Partendo dal suo intuito scoverà il materiale da dare in pasto  ai mass media  che a loro volta  offriranno lo spettacolo al pubblico, giudice implacabile, spietato, fallibile. Ad Avechot il capro espiatorio viene trovato: il prof. Loris Martini. Colpevole o innocente poco importa per tutti è lui l'uomo della nebbia. 


Il mio punto di lettura
È il secondo libro che leggo di Donato Carrisi e non c'è niente da fare questo scrittore mi tiene incollata alle pagine per effetto di una pruriginosa curiosità e per la scrittura.

Carrisi costruisce la trama con l'alternanza degli archi temporali rispetto al punto zero. Una tecnica che nei thriller e non solo apprezzo sempre. Si parte dalla fine, sessantadue giorni dopo la scomparsa,  da qui i capitoli si alternano su e giù, prima e dopo la data del 23 dicembre. Un balletto continuo per il lettore, ogni prima e dopo viene descritto attraverso gli occhi di Vogel e di Martini. Le pagine equamente divise accompagnano  il lettore nella raccolta degli indizi, nella loro organizzazione mentale per trovare le risposte: cosa è successo ad Anna Lou? Chi l'ha rapita?  È ancora viva? 

Ho provato per i due protagonisti sentimenti alternati. Per Voguel un misto di ammirazione e disgusto; per il professore un misto di pietà, per il modo brutale in cui viene distrutta la sua vita dall'opinione pubblica e paura latente, perché fino alla fine non si è poi così sicuri della sua innocenza. Qua e là troviamo piccolissimi dettagli, alcuni per me inquietanti, che fanno dubitare dell'irreprensibile professore, per poi riportarlo al ruolo di vittima sacrificale.
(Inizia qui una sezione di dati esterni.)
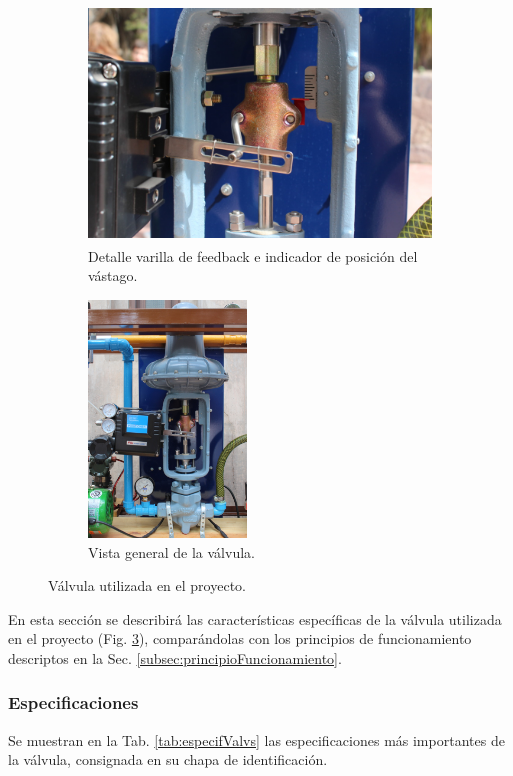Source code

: \begin{figure}[t]
        \centering
        \begin{subfigure}[b]{0.69\textwidth}
        \centering
\includegraphics[height=6.3cm]{Cap2-DisenoEnsamblado/images/IMG_5030.JPG}
 \caption{Detalle varilla de feedback e indicador de posición del vástago.}
 \label{fig:fotoValvDetalle}
        \end{subfigure}%
\hfill
\begin{subfigure}[b]{0.31\textwidth}
\centering
\includegraphics[height=6.3cm]{Cap2-DisenoEnsamblado/images/IMG_5129.JPG}
 \caption{Vista general de la válvula.}
 \label{fig:fotoValvCompl}
        \end{subfigure}
        \caption{Válvula utilizada en el proyecto.}
        \label{fig:fotoValv}
\end{figure}

En esta sección se describirá las características específicas de la válvula
utilizada en el proyecto (Fig. \ref{fig:fotoValv}), comparándolas con los
principios de funcionamiento
descriptos en la Sec. \ref{subsec:principioFuncionamiento}.

\subsubsection{Especificaciones}
Se muestran en la Tab. \ref{tab:especifValvs} las especificaciones más
importantes de la válvula, consignada en su chapa de identificación.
Carrisi costruisce due figure molto simili che si incontrano e scontrano, due peccatori con un  grosso difetto, la vanità, il tallone di Achille. 
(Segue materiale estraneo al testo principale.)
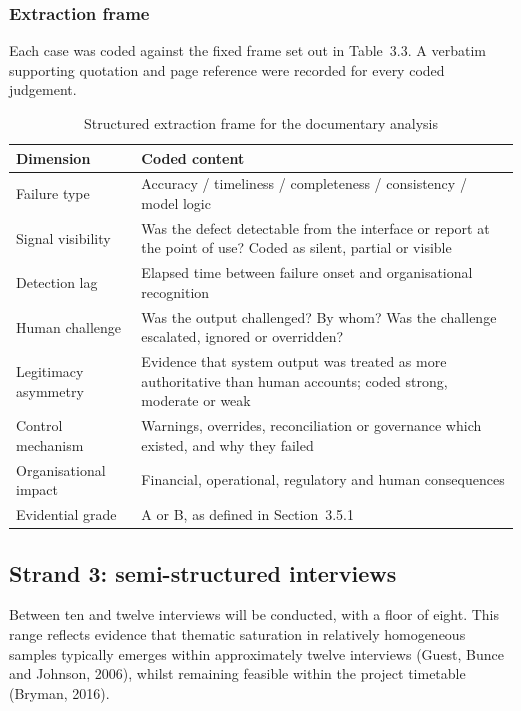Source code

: \documentclass[11pt,a4paper]{article}
\numberwithin{figure}{section}
\numberwithin{table}{section}
\newcommand{\ct}[1]{\textcolor{citeblue}{#1}}          %
\newcommand{\xref}[1]{\textcolor{citeblue}{#1}}         %
\begin{document}
\subsubsection{Extraction frame}

Each case was coded against the fixed frame set out in \xref{Table~3.3}. A verbatim supporting
quotation and page reference were recorded for every coded judgement.

\begin{table}[H]
\centering\small
\caption{Structured extraction frame for the documentary analysis}
\label{tab:frame}
\begin{tabularx}{\textwidth}{@{}p{3.4cm} X@{}}
\toprule
\textbf{Dimension} & \textbf{Coded content} \\
\midrule
Failure type & Accuracy / timeliness / completeness / consistency / model logic \\
Signal visibility & Was the defect detectable from the interface or report at the point of use?
Coded as silent, partial or visible \\
Detection lag & Elapsed time between failure onset and organisational recognition \\
Human challenge & Was the output challenged? By whom? Was the challenge escalated, ignored or
overridden? \\
Legitimacy asymmetry & Evidence that system output was treated as more authoritative than human
accounts; coded strong, moderate or weak \\
Control mechanism & Warnings, overrides, reconciliation or governance which existed, and why they
failed \\
Organisational impact & Financial, operational, regulatory and human consequences \\
Evidential grade & A or B, as defined in Section~3.5.1 \\
\bottomrule
\end{tabularx}
\end{table}

\subsection{Strand 3: semi-structured interviews}

Between ten and twelve interviews will be conducted, with a floor of eight. This range reflects
evidence that thematic saturation in relatively homogeneous samples typically emerges within
approximately twelve interviews \ct{(Guest, Bunce and Johnson, 2006)}, whilst remaining feasible
within the project timetable \ct{(Bryman, 2016)}.
\end{document}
In questo thriller oltre alla storia mi sono trovata a riflettere su  un tema molto attuale: il peso che hanno i mass media nella genesi di un giudizio  nei casi di violenza o morte efferata. Il pernicioso interesse del pubblico per questi casi è il fratello della mia  pruriginosa curiosità. L'opinione pubblica può condannare o scagionare un imputato molto, molto tempo prima che ci sia un processo chiarificatore degli eventi. E allora cosa succede alla vita di coloro che sono accusati quando sono sotto le luci dei riflettori? Il giudizio uccide prima che sia dichiarato colpevole o innocente e se poi si scopre l'innocenza non c'è risarcimento che possa colmare la perdita della dignità, della libertà, della vita. Forse non siamo tanto diversi da chi lapida perché di sicuro non vengono tirati sassi con un peso specifico, le ferite non sono evidenti, ma quando l'opinione pubblica ha deciso le pietre invisibili fatte di parole, talk show, interviste, notizie martellanti, fanno danni ben più peggiori.